暗黒霊樹が根付くことを拒むこの世界に、彼らの神様が降臨するには橋渡し役が必要だ。暗黒霊樹も例に漏れず、ゴラニアの女神達のような代役を作り出す事でしか、世界との交信手段を持たない。だが、交信をしようにも、暗黒霊樹が作り出した形代がゴラニアの神々に認められるはずもなし。だからこそ、彼らは求めるのだ……ゴラニアの霊樹の魔力を受けたことがない、神の形代となり得るホルダーキャリアを。
(ここの王族は確か、女神の血縁者……だったっけ? んで、器の機能停止して、魔力を横流しさせてる……って聞いてたな)
そして、ナルシェラは霊樹戦役以来の逸材なのだと……リキュラも言っていた気がするが。それが、こんなにも善意の塊だったことに、メローはやり場のない息苦しさとやり辛さを覚える。そして、初めて湧き上がる意味不明な感情に……図らずとも、戸惑っていた。

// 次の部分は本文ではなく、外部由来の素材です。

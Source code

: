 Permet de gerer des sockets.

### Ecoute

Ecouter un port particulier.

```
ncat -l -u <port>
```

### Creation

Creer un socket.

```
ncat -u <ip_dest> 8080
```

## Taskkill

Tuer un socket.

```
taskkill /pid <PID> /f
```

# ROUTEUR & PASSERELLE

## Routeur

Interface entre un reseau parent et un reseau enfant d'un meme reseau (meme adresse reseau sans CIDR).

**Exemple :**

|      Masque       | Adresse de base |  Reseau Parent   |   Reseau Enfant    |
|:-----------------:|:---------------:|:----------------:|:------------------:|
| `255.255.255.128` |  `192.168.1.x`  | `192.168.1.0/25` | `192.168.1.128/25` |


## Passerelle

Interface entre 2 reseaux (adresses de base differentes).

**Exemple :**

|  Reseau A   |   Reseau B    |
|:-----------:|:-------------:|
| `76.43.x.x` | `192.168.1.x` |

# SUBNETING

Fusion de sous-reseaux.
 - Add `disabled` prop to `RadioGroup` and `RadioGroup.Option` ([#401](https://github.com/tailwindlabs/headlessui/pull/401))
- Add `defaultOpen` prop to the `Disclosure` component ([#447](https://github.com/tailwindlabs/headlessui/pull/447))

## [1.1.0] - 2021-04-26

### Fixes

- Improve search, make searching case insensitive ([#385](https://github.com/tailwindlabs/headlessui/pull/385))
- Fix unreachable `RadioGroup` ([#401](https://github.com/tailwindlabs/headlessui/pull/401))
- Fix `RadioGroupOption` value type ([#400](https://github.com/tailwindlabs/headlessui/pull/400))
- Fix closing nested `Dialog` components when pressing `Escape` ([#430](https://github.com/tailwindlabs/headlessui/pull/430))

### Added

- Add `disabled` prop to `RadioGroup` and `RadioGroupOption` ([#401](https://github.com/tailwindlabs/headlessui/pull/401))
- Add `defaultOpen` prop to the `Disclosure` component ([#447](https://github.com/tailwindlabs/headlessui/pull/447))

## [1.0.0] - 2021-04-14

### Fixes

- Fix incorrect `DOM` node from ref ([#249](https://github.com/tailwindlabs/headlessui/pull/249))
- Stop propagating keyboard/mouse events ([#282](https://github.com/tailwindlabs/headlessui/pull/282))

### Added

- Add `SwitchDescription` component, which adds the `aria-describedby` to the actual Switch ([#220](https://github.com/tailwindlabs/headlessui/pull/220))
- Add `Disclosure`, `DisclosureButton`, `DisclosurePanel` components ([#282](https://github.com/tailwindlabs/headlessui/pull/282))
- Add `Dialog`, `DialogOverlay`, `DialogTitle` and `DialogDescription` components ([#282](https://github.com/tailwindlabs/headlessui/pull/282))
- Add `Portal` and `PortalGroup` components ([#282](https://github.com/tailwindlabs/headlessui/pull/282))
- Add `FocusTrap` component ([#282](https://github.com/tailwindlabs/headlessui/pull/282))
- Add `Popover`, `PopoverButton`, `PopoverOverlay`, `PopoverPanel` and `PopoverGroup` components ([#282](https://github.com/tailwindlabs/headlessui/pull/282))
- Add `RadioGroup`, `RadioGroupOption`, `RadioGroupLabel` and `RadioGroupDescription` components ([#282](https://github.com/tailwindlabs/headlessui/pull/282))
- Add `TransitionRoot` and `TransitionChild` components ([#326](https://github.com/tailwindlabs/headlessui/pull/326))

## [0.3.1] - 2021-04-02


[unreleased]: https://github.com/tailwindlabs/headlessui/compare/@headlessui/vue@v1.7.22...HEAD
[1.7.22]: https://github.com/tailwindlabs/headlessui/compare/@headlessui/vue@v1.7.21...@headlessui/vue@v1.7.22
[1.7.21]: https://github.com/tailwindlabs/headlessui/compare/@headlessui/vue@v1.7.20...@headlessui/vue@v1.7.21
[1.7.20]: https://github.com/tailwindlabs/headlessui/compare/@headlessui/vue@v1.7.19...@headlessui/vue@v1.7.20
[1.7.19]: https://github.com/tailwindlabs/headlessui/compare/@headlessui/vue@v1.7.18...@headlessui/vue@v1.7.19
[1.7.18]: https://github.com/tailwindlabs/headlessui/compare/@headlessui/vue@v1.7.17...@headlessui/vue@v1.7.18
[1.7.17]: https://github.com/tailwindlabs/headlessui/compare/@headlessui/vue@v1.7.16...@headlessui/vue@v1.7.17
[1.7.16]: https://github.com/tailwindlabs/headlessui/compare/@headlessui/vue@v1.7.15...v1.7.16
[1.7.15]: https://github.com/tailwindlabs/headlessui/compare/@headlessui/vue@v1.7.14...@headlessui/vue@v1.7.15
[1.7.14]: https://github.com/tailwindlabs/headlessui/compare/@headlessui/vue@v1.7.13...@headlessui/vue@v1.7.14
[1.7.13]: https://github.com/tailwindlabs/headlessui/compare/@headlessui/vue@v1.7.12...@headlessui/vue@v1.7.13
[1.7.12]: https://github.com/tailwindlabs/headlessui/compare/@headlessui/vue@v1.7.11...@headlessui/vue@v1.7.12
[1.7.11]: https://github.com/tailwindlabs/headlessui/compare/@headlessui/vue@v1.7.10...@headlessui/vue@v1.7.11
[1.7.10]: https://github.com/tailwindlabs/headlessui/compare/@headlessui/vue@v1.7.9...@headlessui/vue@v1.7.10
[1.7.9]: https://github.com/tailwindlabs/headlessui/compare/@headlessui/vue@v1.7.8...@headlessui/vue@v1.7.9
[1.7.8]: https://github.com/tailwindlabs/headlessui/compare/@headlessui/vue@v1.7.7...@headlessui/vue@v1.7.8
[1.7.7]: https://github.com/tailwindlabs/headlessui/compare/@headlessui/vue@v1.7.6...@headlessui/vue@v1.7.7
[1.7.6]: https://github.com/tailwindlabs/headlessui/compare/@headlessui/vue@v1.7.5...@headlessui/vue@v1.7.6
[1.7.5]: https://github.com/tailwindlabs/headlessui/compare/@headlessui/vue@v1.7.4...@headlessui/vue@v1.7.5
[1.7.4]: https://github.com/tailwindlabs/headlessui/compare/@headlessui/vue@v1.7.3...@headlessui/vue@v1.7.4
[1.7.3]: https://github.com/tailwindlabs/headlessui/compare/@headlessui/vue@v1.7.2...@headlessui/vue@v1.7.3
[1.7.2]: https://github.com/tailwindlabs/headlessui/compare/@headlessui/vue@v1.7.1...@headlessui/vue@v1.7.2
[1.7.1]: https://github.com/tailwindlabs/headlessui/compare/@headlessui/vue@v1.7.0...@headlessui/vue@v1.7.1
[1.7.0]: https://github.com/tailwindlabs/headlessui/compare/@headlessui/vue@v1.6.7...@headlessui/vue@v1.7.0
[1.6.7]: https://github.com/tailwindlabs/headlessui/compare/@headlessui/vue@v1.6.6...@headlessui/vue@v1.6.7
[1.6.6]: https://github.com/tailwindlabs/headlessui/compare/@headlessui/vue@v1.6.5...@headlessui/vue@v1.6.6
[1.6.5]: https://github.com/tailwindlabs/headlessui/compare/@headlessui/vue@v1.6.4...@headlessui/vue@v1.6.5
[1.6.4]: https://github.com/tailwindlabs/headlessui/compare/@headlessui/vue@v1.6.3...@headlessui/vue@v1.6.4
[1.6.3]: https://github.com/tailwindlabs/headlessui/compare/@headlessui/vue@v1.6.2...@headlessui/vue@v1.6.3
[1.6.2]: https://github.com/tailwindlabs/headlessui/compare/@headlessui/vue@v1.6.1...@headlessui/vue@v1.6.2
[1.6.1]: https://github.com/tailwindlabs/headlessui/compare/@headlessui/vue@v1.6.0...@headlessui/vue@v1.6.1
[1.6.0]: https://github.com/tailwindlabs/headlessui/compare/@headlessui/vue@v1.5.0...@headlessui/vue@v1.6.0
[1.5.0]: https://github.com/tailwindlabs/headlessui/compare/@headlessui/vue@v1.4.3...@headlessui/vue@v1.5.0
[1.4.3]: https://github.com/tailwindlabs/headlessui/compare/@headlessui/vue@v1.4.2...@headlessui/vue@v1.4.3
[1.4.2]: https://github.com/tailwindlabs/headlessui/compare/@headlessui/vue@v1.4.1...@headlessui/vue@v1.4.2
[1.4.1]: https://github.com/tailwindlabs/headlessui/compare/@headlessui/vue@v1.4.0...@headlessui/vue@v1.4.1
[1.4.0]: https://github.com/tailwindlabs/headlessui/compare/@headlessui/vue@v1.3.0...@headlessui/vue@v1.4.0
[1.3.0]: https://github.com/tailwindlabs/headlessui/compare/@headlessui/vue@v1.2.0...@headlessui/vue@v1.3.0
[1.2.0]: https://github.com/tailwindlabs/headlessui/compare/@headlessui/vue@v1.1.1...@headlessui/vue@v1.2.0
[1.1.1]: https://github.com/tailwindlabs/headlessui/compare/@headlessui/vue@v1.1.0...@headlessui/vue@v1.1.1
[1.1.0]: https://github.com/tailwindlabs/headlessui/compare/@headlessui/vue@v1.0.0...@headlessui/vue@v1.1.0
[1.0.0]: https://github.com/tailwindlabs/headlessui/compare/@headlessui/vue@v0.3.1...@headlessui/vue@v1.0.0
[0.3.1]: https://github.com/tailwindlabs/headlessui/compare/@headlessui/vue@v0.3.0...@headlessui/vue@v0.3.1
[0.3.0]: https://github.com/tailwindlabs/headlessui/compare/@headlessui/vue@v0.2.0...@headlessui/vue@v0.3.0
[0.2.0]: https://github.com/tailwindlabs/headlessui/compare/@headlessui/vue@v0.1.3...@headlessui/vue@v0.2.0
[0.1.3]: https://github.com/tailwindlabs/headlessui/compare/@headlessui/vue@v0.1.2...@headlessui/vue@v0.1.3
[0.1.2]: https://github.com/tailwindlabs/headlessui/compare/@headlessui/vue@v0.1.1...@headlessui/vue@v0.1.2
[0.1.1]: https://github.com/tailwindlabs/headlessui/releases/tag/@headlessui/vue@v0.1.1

(……とにかく、この先はガラに任せよう。あまり考えない方が、ヘマもしなくて済むし)
しかしながら、今は感傷に浸っている場合ではない。何せ、そんな神様が望む相手をみすみす逃したらば、自分の身が危うい。それに、リキュラからも「挽回のチャンス」と言われていたのだし……これ以上の失敗は許されないだろう。
暗黒霊樹から生み出されたメローにとって、神様の意思に反することは、自身の存在そのものを否定するに等しい。彼の意思に反することは、どんなに些細な事でも、絶対にしてはならない。